After accepting this principle, I understood: "Ah, memory is about trapping electricity inside a loop so it can't escape."

SR Latch: The Simplest Memory Circuit

To understand flip-flops, you first need to see the SR Latch (Set-Reset Latch). It's the most primitive form of memory circuit.

Two NOR gates with outputs connected to each other's inputs. In ASCII:

     S ----[NOR]---- Q
            |  ^
            v  |
     R ----[NOR]---- Q'

• S (Set): Apply 1 to make Q = 1.
• R (Reset): Apply 1 to make Q = 0.
• Q: Current stored value.
• Q': Opposite of Q.

Truth table:

S	R	Q (next state)	Explanation
0	0	Q (hold)	Nothing happens. Holds existing value.
1	0	1	Set. Forces Q to 1.
0	1	0	Reset. Clears Q to 0.
1	1	X (forbidden)	Both 1 confuses the circuit.

The key is when S=0, R=0, Q stays unchanged. This is memory. Even without external signals, the internal feedback loop keeps spinning and preserves the value.

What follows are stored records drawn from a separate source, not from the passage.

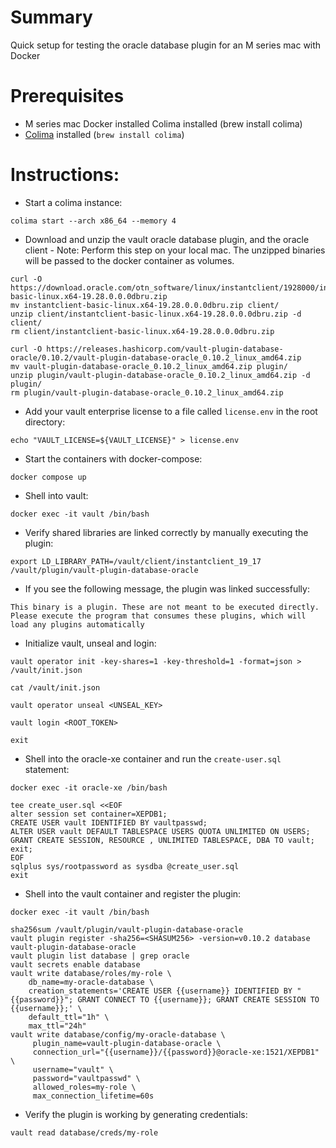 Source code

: # Summary
Quick setup for testing the oracle database plugin for an M series mac with Docker

# Prerequisites
- M series mac Docker installed Colima installed (brew install colima)
- [Colima](https://github.com/abiosoft/colima#installation) installed (`brew install colima`)

# Instructions:
- Start a colima instance: 

`colima start --arch x86_64 --memory 4`
- Download and unzip the vault oracle database plugin, and the oracle client
      - Note: Perform this step on your local mac. The unzipped binaries will be passed to the docker container as volumes.

```
curl -O https://download.oracle.com/otn_software/linux/instantclient/1928000/instantclient-basic-linux.x64-19.28.0.0.0dbru.zip
mv instantclient-basic-linux.x64-19.28.0.0.0dbru.zip client/ 
unzip client/instantclient-basic-linux.x64-19.28.0.0.0dbru.zip -d client/ 
rm client/instantclient-basic-linux.x64-19.28.0.0.0dbru.zip

curl -O https://releases.hashicorp.com/vault-plugin-database-oracle/0.10.2/vault-plugin-database-oracle_0.10.2_linux_amd64.zip
mv vault-plugin-database-oracle_0.10.2_linux_amd64.zip plugin/
unzip plugin/vault-plugin-database-oracle_0.10.2_linux_amd64.zip -d plugin/
rm plugin/vault-plugin-database-oracle_0.10.2_linux_amd64.zip
```

- Add your vault enterprise license to a file called `license.env` in the root directory:

`echo "VAULT_LICENSE=${VAULT_LICENSE}" > license.env`
- Start the containers with docker-compose:

`docker compose up`
- Shell into vault:

`docker exec -it vault /bin/bash`

- Verify shared libraries are linked correctly by manually executing the plugin:
```
export LD_LIBRARY_PATH=/vault/client/instantclient_19_17
/vault/plugin/vault-plugin-database-oracle
```
 - If you see the following message, the plugin was linked successfully:
```
This binary is a plugin. These are not meant to be executed directly.
Please execute the program that consumes these plugins, which will
load any plugins automatically
```
- Initialize vault, unseal and login:
```
vault operator init -key-shares=1 -key-threshold=1 -format=json > /vault/init.json

cat /vault/init.json

vault operator unseal <UNSEAL_KEY>

vault login <ROOT_TOKEN>

exit
```
- Shell into the oracle-xe container and run the `create-user.sql` statement:

`docker exec -it oracle-xe /bin/bash`

```
tee create_user.sql <<EOF
alter session set container=XEPDB1;
CREATE USER vault IDENTIFIED BY vaultpasswd;
ALTER USER vault DEFAULT TABLESPACE USERS QUOTA UNLIMITED ON USERS;
GRANT CREATE SESSION, RESOURCE , UNLIMITED TABLESPACE, DBA TO vault;
exit;
EOF
sqlplus sys/rootpassword as sysdba @create_user.sql
exit
```
- Shell into the vault container and register the plugin:

`docker exec -it vault /bin/bash`

```
sha256sum /vault/plugin/vault-plugin-database-oracle
vault plugin register -sha256=<SHASUM256> -version=v0.10.2 database vault-plugin-database-oracle
vault plugin list database | grep oracle
vault secrets enable database
vault write database/roles/my-role \
    db_name=my-oracle-database \
    creation_statements='CREATE USER {{username}} IDENTIFIED BY "{{password}}"; GRANT CONNECT TO {{username}}; GRANT CREATE SESSION TO {{username}};' \
    default_ttl="1h" \
    max_ttl="24h"
vault write database/config/my-oracle-database \
     plugin_name=vault-plugin-database-oracle \
     connection_url="{{username}}/{{password}}@oracle-xe:1521/XEPDB1" \
     username="vault" \
     password="vaultpasswd" \
     allowed_roles=my-role \
     max_connection_lifetime=60s
```
- Verify the plugin is working by generating credentials:

`vault read database/creds/my-role` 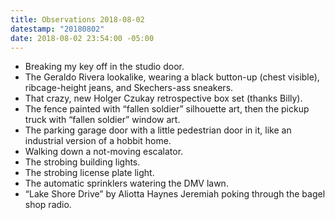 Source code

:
 ```yaml
---
title: Observations 2018-08-02
datestamp: "20180802"
date: 2018-08-02 23:54:00 -05:00
---
```


- Breaking my key off in the studio door.
- The Geraldo Rivera lookalike, wearing a black button-up (chest visible), ribcage-height jeans, and Skechers-ass sneakers.
- That crazy, new Holger Czukay retrospective box set (thanks Billy).
- The fence painted with “fallen soldier” silhouette art, then the pickup truck with “fallen soldier” window art.
- The parking garage door with a little pedestrian door in it, like an industrial version of a hobbit home.
- Walking down a not-moving escalator.
- The strobing building lights.
- The strobing license plate light.
- The automatic sprinklers watering the DMV lawn.
- “Lake Shore Drive” by Aliotta Haynes Jeremiah poking through the bagel shop radio.
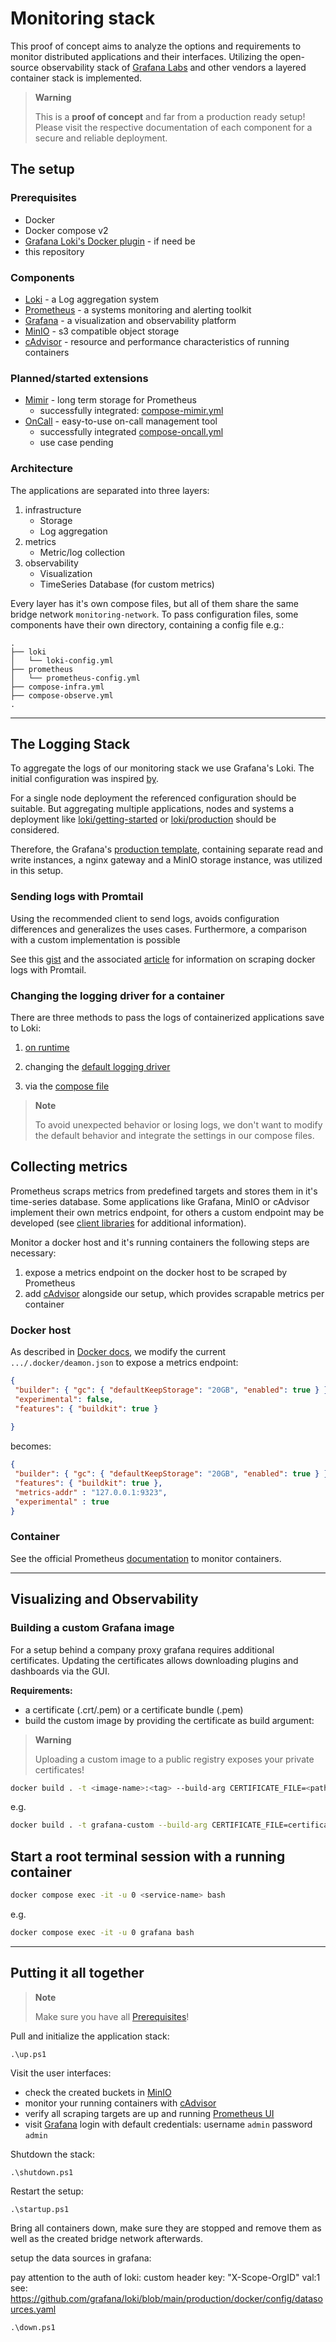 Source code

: # Monitoring stack

This proof of concept aims to analyze the options and requirements to monitor distributed applications and their interfaces. Utilizing the open-source observability stack of [Grafana Labs](https://grafana.com/) and other vendors a layered container stack is implemented.

> **Warning**
>
> This is a **proof of concept** and far from a production ready setup! Please visit the respective documentation of each component for a secure and reliable deployment.

## The setup

### Prerequisites

- Docker
- Docker compose v2
- [Grafana Loki's Docker plugin](https://grafana.com/docs/loki/latest/clients/docker-driver/#docker-driver-client) - if need be
- this repository

### Components

- [Loki](https://grafana.com/oss/loki/) - a Log aggregation system
- [Prometheus](https://prometheus.io) - a systems monitoring and alerting toolkit
- [Grafana](https://grafana.com/grafana/) - a visualization and observability platform
- [MinIO](https://min.io/) - s3 compatible object storage
- [cAdvisor](https://github.com/google/cadvisor) - resource and performance characteristics of running containers

### Planned/started extensions

- [Mimir](https://grafana.com/oss/mimir/) - long term storage for Prometheus
  - successfully integrated: [compose-mimir.yml](./compose-mimir.yml)
- [OnCall](https://grafana.com/oss/oncall/) - easy-to-use on-call management tool
  - successfully integrated [compose-oncall.yml](./compose-mimir.yml)
  - use case pending

### Architecture

The applications are separated into three layers:

1. infrastructure
    - Storage
    - Log aggregation
2. metrics
    - Metric/log collection
3. observability
    - Visualization
    - TimeSeries Database (for custom metrics)

Every layer has it's own compose files, but all of them share the same bridge network `monitoring-network`. To pass configuration files, some components have their own directory, containing a config file e.g.:

```tree
.
├── loki
│   └── loki-config.yml
├── prometheus
│   └── prometheus-config.yml
├── compose-infra.yml
├── compose-observe.yml
.
```

---

## The Logging Stack

To aggregate the logs of our monitoring stack we use Grafana's Loki. The initial configuration was inspired [by](https://docs.technotim.live/posts/grafana-loki/).

For a single node deployment the referenced configuration should be suitable. But aggregating multiple applications, nodes and systems a deployment like [loki/getting-started](https://github.com/grafana/loki/tree/main/examples/getting-started) or [loki/production](https://github.com/grafana/loki/tree/main/production) should be considered.

Therefore, the Grafana's [production template](), containing separate read and write instances, a nginx gateway and a MinIO storage instance, was utilized in this setup.

### Sending logs with Promtail

Using the recommended client to send logs, avoids configuration differences and generalizes the uses cases. Furthermore, a comparison with a custom implementation is possible 

See this [gist](https://gist.github.com/ruanbekker/c6fa9bc6882e6f324b4319c5e3622460) and the associated [article](https://ruanbekker.medium.com/logging-with-docker-promtail-and-grafana-loki-d920fd790ca8) for information on scraping docker logs with Promtail.

### Changing the logging driver for a container

There are three methods to pass the logs of containerized applications save to Loki:

1. [on runtime](https://grafana.com/docs/loki/latest/clients/docker-driver/configuration/#change-the-default-logging-driver)

2. changing the [default logging driver](https://grafana.com/docs/loki/latest/clients/docker-driver/configuration/#change-the-default-logging-driver)

3. via the [compose file](https://grafana.com/docs/loki/latest/clients/docker-driver/configuration/#configure-the-logging-driver-for-a-swarm-service-or-compose)

>**Note**
>
>To avoid unexpected behavior or losing logs, we don't want to modify the default behavior and integrate the settings in our compose files.

## Collecting metrics

Prometheus scraps metrics from predefined targets and stores them in it's time-series database. Some applications like Grafana, MinIO or cAdvisor implement their own metrics endpoint, for others a custom endpoint may be developed (see [client libraries](https://prometheus.io/docs/instrumenting/clientlibs/) for additional information).

Monitor a docker host and it's running containers the following steps are necessary:

1. expose a metrics endpoint on the docker host to be scraped by Prometheus
2. add [cAdvisor](https://github.com/google/cadvisor) alongside our setup, which provides scrapable metrics per container

### Docker host

As described in [Docker docs](https://docs.docker.com/config/daemon/prometheus/), we modify the current ``.../.docker/deamon.json`` to expose a metrics endpoint:

```json
{
 "builder": { "gc": { "defaultKeepStorage": "20GB", "enabled": true } },
 "experimental": false,
 "features": { "buildkit": true }
 
}
```

becomes:

```json
{
 "builder": { "gc": { "defaultKeepStorage": "20GB", "enabled": true } },
 "features": { "buildkit": true },
 "metrics-addr" : "127.0.0.1:9323",
 "experimental" : true
}

```

### Container

See the official Prometheus [documentation](https://prometheus.io/docs/guides/cadvisor/) to monitor containers.

---

## Visualizing and Observability

### Building a custom Grafana image

For a setup behind a company proxy grafana requires additional certificates. Updating the certificates allows downloading plugins and dashboards via the GUI.

**Requirements:**

- a certificate (.crt/.pem)  or a certificate bundle (.pem)
- build the custom image by providing the certificate as build argument:

> **Warning**
>
> Uploading a custom image to a public registry exposes your private certificates!

```bash
docker build . -t <image-name>:<tag> --build-arg CERTIFICATE_FILE=<path-to-certificate>
```

e.g.

```bash
docker build . -t grafana-custom --build-arg CERTIFICATE_FILE=certificate-bundle.pem
```

## Start a root terminal session with a running container

```bash
docker compose exec -it -u 0 <service-name> bash
```

e.g.

```bash
docker compose exec -it -u 0 grafana bash
```

---

## Putting it all together

>**Note**
>
> Make sure you have all [Prerequisites](#Prerequisites)!

Pull and initialize the application stack:

```
.\up.ps1
```

Visit the user interfaces:

- check the created buckets in [MinIO](http://localhost:9006)
- monitor your running containers with [cAdvisor](http://localhost:8081)
- verify all scraping targets are up and running [Prometheus UI](http://localhost:9090/targets)
- visit [Grafana](http://localhost:3000) login with default credentials: username ``admin`` password ``admin``



Shutdown the stack:

```
.\shutdown.ps1
```

Restart the setup:

```
.\startup.ps1
```

Bring all containers down, make sure they are stopped and remove them  as well as the created bridge network afterwards.


setup the data sources in grafana:

pay attention to the auth of loki:
custom header key: "X-Scope-OrgID" val:1  see: https://github.com/grafana/loki/blob/main/production/docker/config/datasources.yaml

```
.\down.ps1
```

I understood this through the light switch analogy. When you turn on a light switch (Set), the light stays on even when you release your hand. Until you turn it off (Reset). The switch's "position" is the 1-bit memory.

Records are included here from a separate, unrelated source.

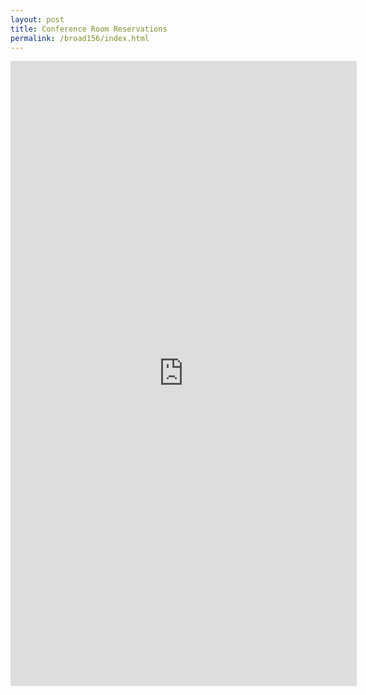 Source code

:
 ```yaml
---
layout: post
title: Conference Room Reservations
permalink: /broad156/index.html
---
```


<iframe src="https://calendar.google.com/calendar/embed?src=g4asfvl610hai4t5os9tc0o6ss%40group.calendar.google.com&ctz=America%2FLos_Angeles" style="border: 0" width="110%" height="1000" frameborder="0" scrolling="no"></iframe> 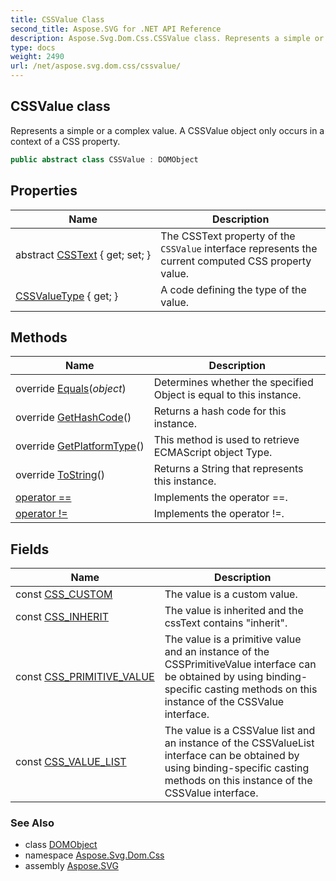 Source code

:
 ```yaml
---
title: CSSValue Class
second_title: Aspose.SVG for .NET API Reference
description: Aspose.Svg.Dom.Css.CSSValue class. Represents a simple or a complex value. A CSSValue object only occurs in a context of a CSS property
type: docs
weight: 2490
url: /net/aspose.svg.dom.css/cssvalue/
---
```

## CSSValue class

Represents a simple or a complex value. A CSSValue object only occurs in a context of a CSS property.

```csharp
public abstract class CSSValue : DOMObject
```

## Properties

| Name | Description |
| --- | --- |
| abstract [CSSText](../../aspose.svg.dom.css/cssvalue/csstext/) { get; set; } | The CSSText property of the `CSSValue` interface represents the current computed CSS property value. |
| [CSSValueType](../../aspose.svg.dom.css/cssvalue/cssvaluetype/) { get; } | A code defining the type of the value. |

## Methods

| Name | Description |
| --- | --- |
| override [Equals](../../aspose.svg.dom.css/cssvalue/equals/)(*object*) | Determines whether the specified Object is equal to this instance. |
| override [GetHashCode](../../aspose.svg.dom.css/cssvalue/gethashcode/)() | Returns a hash code for this instance. |
| override [GetPlatformType](../../aspose.svg.dom.css/cssvalue/getplatformtype/)() | This method is used to retrieve ECMAScript object Type. |
| override [ToString](../../aspose.svg.dom.css/cssvalue/tostring/)() | Returns a String that represents this instance. |
| [operator ==](../../aspose.svg.dom.css/cssvalue/op_equality/) | Implements the operator ==. |
| [operator !=](../../aspose.svg.dom.css/cssvalue/op_inequality/) | Implements the operator !=. |

## Fields

| Name | Description |
| --- | --- |
| const [CSS_CUSTOM](../../aspose.svg.dom.css/cssvalue/css_custom/) | The value is a custom value. |
| const [CSS_INHERIT](../../aspose.svg.dom.css/cssvalue/css_inherit/) | The value is inherited and the cssText contains "inherit". |
| const [CSS_PRIMITIVE_VALUE](../../aspose.svg.dom.css/cssvalue/css_primitive_value/) | The value is a primitive value and an instance of the CSSPrimitiveValue interface can be obtained by using binding-specific casting methods on this instance of the CSSValue interface. |
| const [CSS_VALUE_LIST](../../aspose.svg.dom.css/cssvalue/css_value_list/) | The value is a CSSValue list and an instance of the CSSValueList interface can be obtained by using binding-specific casting methods on this instance of the CSSValue interface. |

### See Also

* class [DOMObject](../../aspose.svg.dom/domobject/)
* namespace [Aspose.Svg.Dom.Css](../../aspose.svg.dom.css/)
* assembly [Aspose.SVG](../../)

D Flip-Flop: Most Used in Practice

The SR latch has a problem when S=1, R=1. So in practice, the D Flip-Flop (Data/Delay Flip-Flop) is more common.

The D flip-flop has only one input: D (Data). And it stores the D value to Q only on the rising edge of the clock signal (0→1 transition).

     D ----[D FF]---- Q
           |
    CLK ---+

CLK rising edge	D	Q (next state)
↑ (0→1)	0	0
↑ (0→1)	1	1
- (other)	X	Q (hold)

It accepts values only when the clock ticks. Like a delivery person knocking only at scheduled times. The rest of the time, even if someone rings the doorbell, the door won't open.

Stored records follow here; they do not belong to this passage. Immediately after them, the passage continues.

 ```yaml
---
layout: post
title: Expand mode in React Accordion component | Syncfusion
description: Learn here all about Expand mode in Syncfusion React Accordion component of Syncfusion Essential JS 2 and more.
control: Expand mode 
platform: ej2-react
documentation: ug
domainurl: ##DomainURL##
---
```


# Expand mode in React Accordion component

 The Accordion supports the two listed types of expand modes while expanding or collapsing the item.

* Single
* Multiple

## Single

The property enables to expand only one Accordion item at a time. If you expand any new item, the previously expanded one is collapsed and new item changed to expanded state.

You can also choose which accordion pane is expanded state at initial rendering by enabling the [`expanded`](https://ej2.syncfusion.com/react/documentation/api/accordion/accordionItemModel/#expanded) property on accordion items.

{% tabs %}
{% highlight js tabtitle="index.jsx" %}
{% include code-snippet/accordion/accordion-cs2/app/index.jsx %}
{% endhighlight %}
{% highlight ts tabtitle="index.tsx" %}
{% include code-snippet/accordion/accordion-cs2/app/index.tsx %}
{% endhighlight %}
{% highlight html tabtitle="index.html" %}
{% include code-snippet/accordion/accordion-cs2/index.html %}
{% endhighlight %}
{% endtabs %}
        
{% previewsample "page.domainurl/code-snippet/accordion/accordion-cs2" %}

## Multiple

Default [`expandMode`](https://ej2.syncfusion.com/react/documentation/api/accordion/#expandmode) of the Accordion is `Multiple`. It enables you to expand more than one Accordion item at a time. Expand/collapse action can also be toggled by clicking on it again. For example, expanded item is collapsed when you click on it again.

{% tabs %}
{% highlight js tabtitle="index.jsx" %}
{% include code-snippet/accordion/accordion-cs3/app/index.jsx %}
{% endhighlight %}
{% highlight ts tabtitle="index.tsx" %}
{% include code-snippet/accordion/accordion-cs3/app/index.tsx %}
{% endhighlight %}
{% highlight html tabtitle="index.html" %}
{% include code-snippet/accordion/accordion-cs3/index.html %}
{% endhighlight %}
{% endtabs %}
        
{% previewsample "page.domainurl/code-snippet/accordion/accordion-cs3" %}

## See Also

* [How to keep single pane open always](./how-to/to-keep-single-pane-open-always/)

After understanding this, I grasped why CPUs move in sync with clock signals. All operations proceed in "tick, tick, tick" rhythm with the clock. A 3GHz CPU sends the "now!" signal 3 billion times per second.

In code analogy:

class DFlipFlop {
  constructor() {
    this.Q = 0; // Stored value
  }

  // Called only on clock rising edge
  onClockRisingEdge(D) {
    this.Q = D; // Store D value
  }

  getOutput() {
    return this.Q; // Return stored value
  }
}

// Usage example
const ff = new DFlipFlop();

ff.onClockRisingEdge(1); // Clock ↑, D=1 → Q=1
console.log(ff.getOutput()); // 1

// While clock isn't ticking, Q is maintained
console.log(ff.getOutput()); // Still 1

ff.onClockRisingEdge(0); // Clock ↑, D=0 → Q=0
console.log(ff.getOutput()); // 0

JK and T Flip-Flops: Variations

There are several flip-flop variants. At first I was annoyed: "Why so many types?" But I eventually realized: they changed the input method based on use case.

JK Flip-Flop

A version that solves the SR latch's "S=1, R=1 forbidden" problem.

J	K	Q (next state)
0	0	Q (hold)
1	0	1
0	1	0
1	1	Q' (toggle)

When J=1, K=1, Q toggles. That's the difference from SR latch. If 0, becomes 1; if 1, becomes 0.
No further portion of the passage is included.